Karena konflik menjadi lebih sering terjadi dan mematikan pada 2020-an, ekonomi di negara-negara ini tertinggal dari semua ekonomi pada negara lain dalam indikator-indikator utama pembangunan, menurut analisis tersebut.

Sejak 2020, PDB per kapita mereka telah menyusut rata-rata 1,8 persen per tahun, sementara PDB di negara-negara berkembang lainnya telah meningkat sebesar 2,9 persen. 

Tahun ini, 421 juta orang berjuang dengan pendapatan kurang dari USD3 per hari di negara-negara yang dilanda konflik dan penuh ketidakstabilan, lebih banyak daripada di seluruh dunia jika digabungkan. Jumlah itu diproyeksikan akan meningkat menjadi 435 juta, atau hampir 60 persen dari orang-orang miskin ekstrem di dunia, pada 2030.

"Selama tiga tahun terakhir, perhatian dunia tertuju pada konflik di Ukraina dan Timur Tengah, dan fokus ini kini semakin intensif," kata Kepala Ekonom Grup Bank Dunia IndermitGill dalam siaran persnya, Sabtu, 28 Juni 2025.

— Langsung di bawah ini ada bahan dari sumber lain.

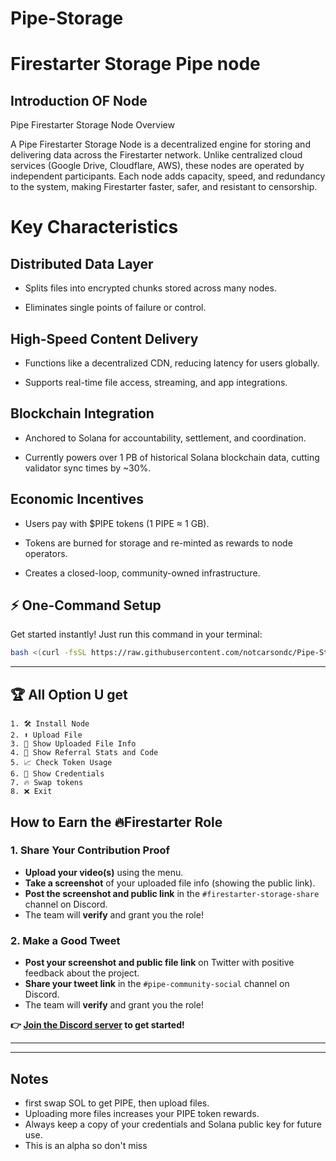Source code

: # Pipe-Storage

# Firestarter Storage Pipe node

## Introduction OF Node

Pipe Firestarter Storage Node
Overview

A Pipe Firestarter Storage Node is a decentralized engine for storing and delivering data across the Firestarter network. Unlike centralized cloud services (Google Drive, Cloudflare, AWS), these nodes are operated by independent participants. Each node adds capacity, speed, and redundancy to the system, making Firestarter faster, safer, and resistant to censorship.

# Key Characteristics

## Distributed Data Layer

- Splits files into encrypted chunks stored across many nodes.

- Eliminates single points of failure or control.

## High-Speed Content Delivery

- Functions like a decentralized CDN, reducing latency for users globally.

- Supports real-time file access, streaming, and app integrations.

## Blockchain Integration

- Anchored to Solana for accountability, settlement, and coordination.

- Currently powers over 1 PB of historical Solana blockchain data, cutting validator sync times by ~30%.

## Economic Incentives

- Users pay with $PIPE tokens (1 PIPE ≈ 1 GB).

- Tokens are burned for storage and re-minted as rewards to node operators.

- Creates a closed-loop, community-owned infrastructure.

## ⚡ One-Command Setup

Get started instantly! Just run this command in your terminal:

```bash
bash <(curl -fsSL https://raw.githubusercontent.com/notcarsondc/Pipe-Storage/main/menu.sh)
```
--- 

## 🏆 All Option U get 

```
1. 🛠️ Install Node
2. ⬆️ Upload File
3. 📄 Show Uploaded File Info
4. 🔗 Show Referral Stats and Code
5. 📈 Check Token Usage
6. 🔑 Show Credentials
7. 🔥 Swap tokens
8. ❌ Exit
```


##  How to Earn the 🔥Firestarter Role

### 1. Share Your Contribution Proof
- **Upload your video(s)** using the menu.
- **Take a screenshot** of your uploaded file info (showing the public link).
- **Post the screenshot and public link** in the `#firestarter-storage-share` channel on Discord.
- The team will **verify** and grant you the role!

### 2. Make a Good Tweet
- **Post your screenshot and public file link** on Twitter with positive feedback about the project.
- **Share your tweet link** in the `#pipe-community-social` channel on Discord.
- The team will **verify** and grant you the role!

**👉 [Join the Discord server](https://discord.gg/fyDRfCVWJA) to get started!**

---



---

## Notes
- first swap SOL to get PIPE, then upload files.
- Uploading more files increases your PIPE token rewards.
- Always keep a copy of your credentials and Solana public key for future use.
- This is an alpha so don't miss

"Namun, lebih dari 70 persen orang yang menderita konflik dan ketidakstabilan adalah orang Afrika. Jika tidak diobati, kondisi ini menjadi kronis. Setengah dari negara-negara yang menghadapi konflik atau ketidakstabilan saat ini telah berada dalam kondisi seperti itu selama 15 tahun atau lebih. Penderitaan dalam skala ini pasti menular," tambahnya.

Studi baru ini menggarisbawahi mengapa tujuan global untuk mengakhiri kemiskinan ekstrem sejauh ini tidak dapat dicapai. Sekarang tujuan tersebut terkonsentrasi di wilayah-wilayah di dunia yang kemajuannya paling sulit dicapai. Dari 39 negara yang saat ini diklasifikasikan sebagai negara yang menghadapi konflik atau ketidakstabilan, 21 negara diantaranya sedang mengalami konflik aktif.
 

Baca juga: Ini Penjelasan Lengkap soal Perbedaan Angka Kemiskinan versi Bank Dunia dan BPS


(Ilustrasi kemiskinan ekstrem. Foto: Freepik)
 

Kemiskinan ekstrem negara berkonflik capai 40%


Di negara-negara berkembang secara umum, tingkat kemiskinan ekstrem telah berkurang hingga satu digit, hanya enam persen. Namun, di negara-negara yang menghadapi konflik atau ketidakstabilan, tingkatnya hampir mencapai 40 persen.

Tingkat PDB per kapita mereka, yang saat ini sekitar USD1.500 per tahun, hampir tidak berubah sejak 2010, bahkan saat PDB per kapita telah meningkat lebih dari dua kali lipat menjadi rata-rata USD6.900 di negara-negara berkembang lainnya.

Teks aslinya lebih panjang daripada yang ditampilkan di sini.